The winner of numerous prizes and awards, including the International Concert Artists Guild Competition and a Rockefeller Foundation grant, McCabe was the subject of a lengthy New Yorker magazine profile, “Pianist’s Progress,” later expanded into a book of the same title.
In 1995 McCabe presented the annual faculty lecture — a concert with commentary — at the University of Washington. She is the first professor of music in the history of the University to be awarded this lectureship. Seattle magazine selected McCabe as one of 17 current and past University of Washington professors who have had an impact on life in the Pacific Northwest. In 2005, to celebrate its 100th year as an institution, The Juilliard School selected McCabe as one of 100 alumni from 20,000 currently living to be profiled in its centenary publication recognizing distinction and accomplishments in the international world of music, dance, and theater. Today she is a highly- sought teacher at the University of Washington, with students from around the world seeking admission to her studio.

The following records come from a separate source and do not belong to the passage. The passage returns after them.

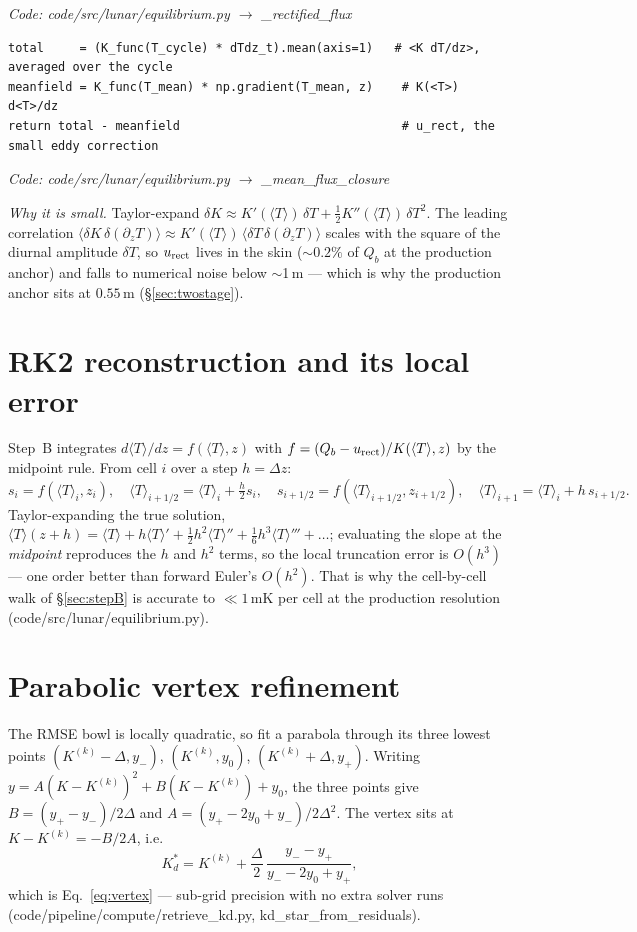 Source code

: \documentclass[11pt]{report}
\newcommand{\Tm}{\langle T\rangle}
\newcommand{\code}[1]{{\ttfamily\small #1}}
\begin{document}
{\small\color{dim}\textit{Code: \code{code/src/lunar/equilibrium.py} $\to$ \code{\_rectified\_flux}}}
\begin{lstlisting}[style=py]
total     = (K_func(T_cycle) * dTdz_t).mean(axis=1)   # <K dT/dz>, averaged over the cycle
meanfield = K_func(T_mean) * np.gradient(T_mean, z)    # K(<T>) d<T>/dz
return total - meanfield                               # u_rect, the small eddy correction
\end{lstlisting}

{\small\color{dim}\textit{Code: \code{code/src/lunar/equilibrium.py} $\to$ \code{\_mean\_flux\_closure}}}

\emph{Why it is small.} Taylor-expand $\delta K\approx K'(\Tm)\,\delta T
+\tfrac12 K''(\Tm)\,\delta T^2$. The leading correlation
$\langle\delta K\,\delta(\partial_z T)\rangle\approx
K'(\Tm)\,\langle\delta T\,\delta(\partial_z T)\rangle$ scales with the square of
the diurnal amplitude $\delta T$, so $u_{\rm rect}$ lives in the skin (${\sim}0.2\%$
of $Q_b$ at the production anchor) and falls to numerical noise below $\sim$1\,m ---
which is why the production anchor sits at $0.55$\,m (\S\ref{sec:twostage}).

\section{RK2 reconstruction and its local error}\label{app:rk2}
Step~B integrates $d\Tm/dz=f(\Tm,z)$ with $f=(Q_b-u_{\rm rect})/K(\Tm,z)$ by the
midpoint rule. From cell $i$ over a step $h=\Delta z$:
\[
s_i=f(\Tm_i,z_i),\quad
\Tm_{i+1/2}=\Tm_i+\tfrac{h}{2}s_i,\quad
s_{i+1/2}=f(\Tm_{i+1/2},z_{i+1/2}),\quad
\Tm_{i+1}=\Tm_i+h\,s_{i+1/2}.
\]
Taylor-expanding the true solution, $\Tm(z+h)=\Tm+h\Tm'+\tfrac12h^2\Tm''
+\tfrac16h^3\Tm'''+\dots$; evaluating the slope at the \emph{midpoint} reproduces
the $h$ and $h^2$ terms, so the local truncation error is $O(h^3)$ --- one order
better than forward Euler's $O(h^2)$. That is why the cell-by-cell walk of
\S\ref{sec:stepB} is accurate to $\ll1$\,mK per cell at the production resolution
(\code{code/src/lunar/equilibrium.py}).

\section{Parabolic vertex refinement}\label{app:vertex}
The RMSE bowl is locally quadratic, so fit a parabola through its three lowest
points $(K^{(k)}{-}\Delta,y_-)$, $(K^{(k)},y_0)$, $(K^{(k)}{+}\Delta,y_+)$. Writing
$y=A(K-K^{(k)})^2+B(K-K^{(k)})+y_0$, the three points give
$B=(y_+-y_-)/2\Delta$ and $A=(y_+-2y_0+y_-)/2\Delta^2$. The vertex sits at
$K-K^{(k)}=-B/2A$, i.e.
\[
\boxed{\;K_d^{*}=K^{(k)}+\frac{\Delta}{2}\,\frac{y_--y_+}{y_--2y_0+y_+},\;}
\]
which is Eq.~\eqref{eq:vertex} --- sub-grid precision with no extra solver runs
(\code{code/pipeline/compute/retrieve\_kd.py}, \code{kd\_star\_from\_residuals}).
\end{document}
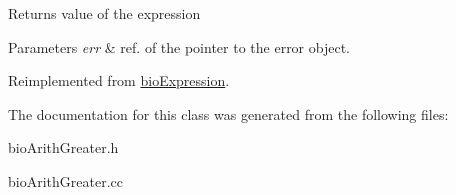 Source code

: \begin{DoxyReturn}{Returns}
value of the expression 
\end{DoxyReturn}

\begin{DoxyParams}{Parameters}
{\em err} & ref. of the pointer to the error object. \\
\hline
\end{DoxyParams}


Reimplemented from \hyperlink{classbio_expression_af58662a5d4d456f15bc4f2c9bd4f8a5b}{bio\+Expression}.



The documentation for this class was generated from the following files\+:\begin{DoxyCompactItemize}
\item 
bio\+Arith\+Greater.\+h\item 
bio\+Arith\+Greater.\+cc\end{DoxyCompactItemize}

McCabe performs regularly throughout the United States, and has made several tours of South Korea, Japan and China. In 2022 she has been appointed Artistic Advisor to the Beijing Royal School, an elite private K-12 institution which is evolving an international Arts curriculum She appears often as an invited jurist for international piano competitions, most recently in New Orleans, San Antonio, and Vancouver, Canada. In 2016 she served on the jury of the Gina Bachauer International Piano Competition. In March of 2022 she served on the jury for the Hilton Head International Piano Competition.